TO DO -
Exclude the pictures, then repeat the remaining data exactly.

MATERIAL SHOWN -
++++++++

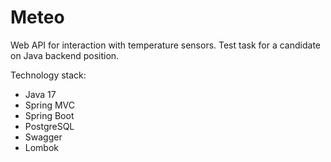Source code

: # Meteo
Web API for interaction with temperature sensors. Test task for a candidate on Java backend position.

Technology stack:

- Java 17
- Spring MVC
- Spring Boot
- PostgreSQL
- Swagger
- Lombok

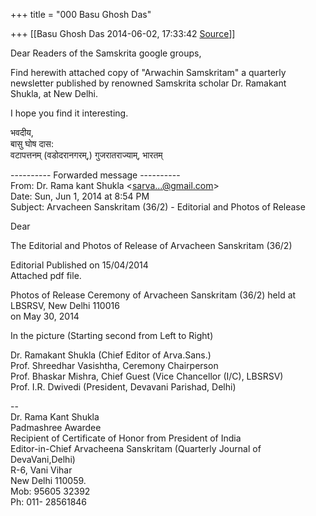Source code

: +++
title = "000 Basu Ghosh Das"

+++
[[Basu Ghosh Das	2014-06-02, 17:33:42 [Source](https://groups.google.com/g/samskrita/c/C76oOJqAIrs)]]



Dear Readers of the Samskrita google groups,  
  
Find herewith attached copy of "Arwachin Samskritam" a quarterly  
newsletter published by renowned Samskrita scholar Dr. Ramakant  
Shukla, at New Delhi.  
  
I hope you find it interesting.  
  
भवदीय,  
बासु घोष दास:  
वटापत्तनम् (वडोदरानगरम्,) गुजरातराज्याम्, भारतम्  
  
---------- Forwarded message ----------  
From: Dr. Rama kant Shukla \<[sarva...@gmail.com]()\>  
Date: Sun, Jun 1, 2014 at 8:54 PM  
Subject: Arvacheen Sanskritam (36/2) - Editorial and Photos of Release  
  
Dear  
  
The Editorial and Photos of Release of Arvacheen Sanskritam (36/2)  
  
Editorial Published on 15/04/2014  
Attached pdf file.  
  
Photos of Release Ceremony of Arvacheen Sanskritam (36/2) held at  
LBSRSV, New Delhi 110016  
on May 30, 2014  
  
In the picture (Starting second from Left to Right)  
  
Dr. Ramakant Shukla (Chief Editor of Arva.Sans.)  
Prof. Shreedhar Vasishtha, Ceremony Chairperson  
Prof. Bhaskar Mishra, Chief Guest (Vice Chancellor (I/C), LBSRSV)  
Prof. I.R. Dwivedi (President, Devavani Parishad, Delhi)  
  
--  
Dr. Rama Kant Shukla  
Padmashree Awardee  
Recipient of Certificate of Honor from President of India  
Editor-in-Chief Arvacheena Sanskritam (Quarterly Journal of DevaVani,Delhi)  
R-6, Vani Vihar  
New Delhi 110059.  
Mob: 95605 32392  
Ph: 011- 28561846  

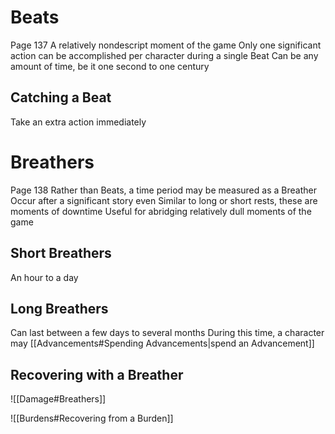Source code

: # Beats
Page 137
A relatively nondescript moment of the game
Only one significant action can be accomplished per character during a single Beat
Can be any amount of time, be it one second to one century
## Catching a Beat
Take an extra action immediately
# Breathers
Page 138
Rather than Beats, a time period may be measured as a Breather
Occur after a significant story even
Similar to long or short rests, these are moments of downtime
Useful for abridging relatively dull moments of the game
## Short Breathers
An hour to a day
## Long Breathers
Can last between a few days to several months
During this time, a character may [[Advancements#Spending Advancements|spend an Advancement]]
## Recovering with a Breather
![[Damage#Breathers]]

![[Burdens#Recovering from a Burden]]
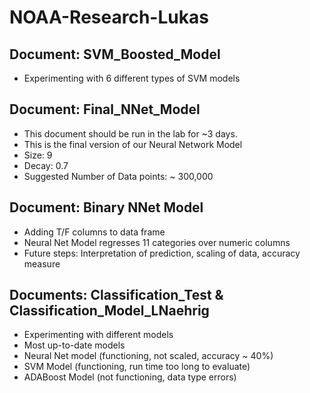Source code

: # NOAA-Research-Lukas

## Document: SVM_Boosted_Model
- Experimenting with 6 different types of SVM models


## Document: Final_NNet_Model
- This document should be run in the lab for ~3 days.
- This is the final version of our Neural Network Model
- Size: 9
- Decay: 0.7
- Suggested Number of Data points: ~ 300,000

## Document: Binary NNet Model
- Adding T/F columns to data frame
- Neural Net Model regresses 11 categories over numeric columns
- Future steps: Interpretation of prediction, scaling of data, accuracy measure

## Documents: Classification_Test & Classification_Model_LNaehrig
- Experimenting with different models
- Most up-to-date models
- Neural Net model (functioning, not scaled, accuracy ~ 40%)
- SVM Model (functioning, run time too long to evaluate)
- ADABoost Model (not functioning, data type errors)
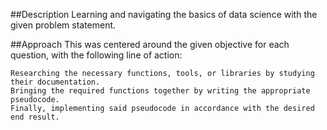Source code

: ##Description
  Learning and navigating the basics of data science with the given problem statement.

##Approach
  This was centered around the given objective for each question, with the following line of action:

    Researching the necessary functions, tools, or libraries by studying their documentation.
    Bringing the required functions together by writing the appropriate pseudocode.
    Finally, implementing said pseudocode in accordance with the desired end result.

++++++++

FINISHED TASK -
Source code

: # Meteo
Web API for interaction with temperature sensors. Test task for a candidate on Java backend position.

Technology stack:

- Java 17
- Spring MVC
- Spring Boot
- PostgreSQL
- Swagger
- Lombok

Source code

: +++
title = "000 Basu Ghosh Das"

+++
[[Basu Ghosh Das	2014-06-02, 17:33:42 [Source](https://groups.google.com/g/samskrita/c/C76oOJqAIrs)]]



Dear Readers of the Samskrita google groups,  
  
Find herewith attached copy of "Arwachin Samskritam" a quarterly  
newsletter published by renowned Samskrita scholar Dr. Ramakant  
Shukla, at New Delhi.  
  
I hope you find it interesting.  
  
भवदीय,  
बासु घोष दास:  
वटापत्तनम् (वडोदरानगरम्,) गुजरातराज्याम्, भारतम्  
  
---------- Forwarded message ----------  
From: Dr. Rama kant Shukla \<[sarva...@gmail.com]()\>  
Date: Sun, Jun 1, 2014 at 8:54 PM  
Subject: Arvacheen Sanskritam (36/2) - Editorial and Photos of Release  
  
Dear  
  
The Editorial and Photos of Release of Arvacheen Sanskritam (36/2)  
  
Editorial Published on 15/04/2014  
Attached pdf file.  
  
Photos of Release Ceremony of Arvacheen Sanskritam (36/2) held at  
LBSRSV, New Delhi 110016  
on May 30, 2014  
  
In the picture (Starting second from Left to Right)  
  
Dr. Ramakant Shukla (Chief Editor of Arva.Sans.)  
Prof. Shreedhar Vasishtha, Ceremony Chairperson  
Prof. Bhaskar Mishra, Chief Guest (Vice Chancellor (I/C), LBSRSV)  
Prof. I.R. Dwivedi (President, Devavani Parishad, Delhi)  
  
--  
Dr. Rama Kant Shukla  
Padmashree Awardee  
Recipient of Certificate of Honor from President of India  
Editor-in-Chief Arvacheena Sanskritam (Quarterly Journal of DevaVani,Delhi)  
R-6, Vani Vihar  
New Delhi 110059.  
Mob: 95605 32392  
Ph: 011- 28561846  

Source code

: # Beats
Page 137
A relatively nondescript moment of the game
Only one significant action can be accomplished per character during a single Beat
Can be any amount of time, be it one second to one century
## Catching a Beat
Take an extra action immediately
# Breathers
Page 138
Rather than Beats, a time period may be measured as a Breather
Occur after a significant story even
Similar to long or short rests, these are moments of downtime
Useful for abridging relatively dull moments of the game
## Short Breathers
An hour to a day
## Long Breathers
Can last between a few days to several months
During this time, a character may [[Advancements#Spending Advancements|spend an Advancement]]
## Recovering with a Breather
![[Damage#Breathers]]

![[Burdens#Recovering from a Burden]]
Source code

: # NOAA-Research-Lukas

## Document: SVM_Boosted_Model
- Experimenting with 6 different types of SVM models


## Document: Final_NNet_Model
- This document should be run in the lab for ~3 days.
- This is the final version of our Neural Network Model
- Size: 9
- Decay: 0.7
- Suggested Number of Data points: ~ 300,000

## Document: Binary NNet Model
- Adding T/F columns to data frame
- Neural Net Model regresses 11 categories over numeric columns
- Future steps: Interpretation of prediction, scaling of data, accuracy measure

## Documents: Classification_Test & Classification_Model_LNaehrig
- Experimenting with different models
- Most up-to-date models
- Neural Net model (functioning, not scaled, accuracy ~ 40%)
- SVM Model (functioning, run time too long to evaluate)
- ADABoost Model (not functioning, data type errors)
Source code

: ##Description
  Learning and navigating the basics of data science with the given problem statement.

##Approach
  This was centered around the given objective for each question, with the following line of action:

    Researching the necessary functions, tools, or libraries by studying their documentation.
    Bringing the required functions together by writing the appropriate pseudocode.
    Finally, implementing said pseudocode in accordance with the desired end result.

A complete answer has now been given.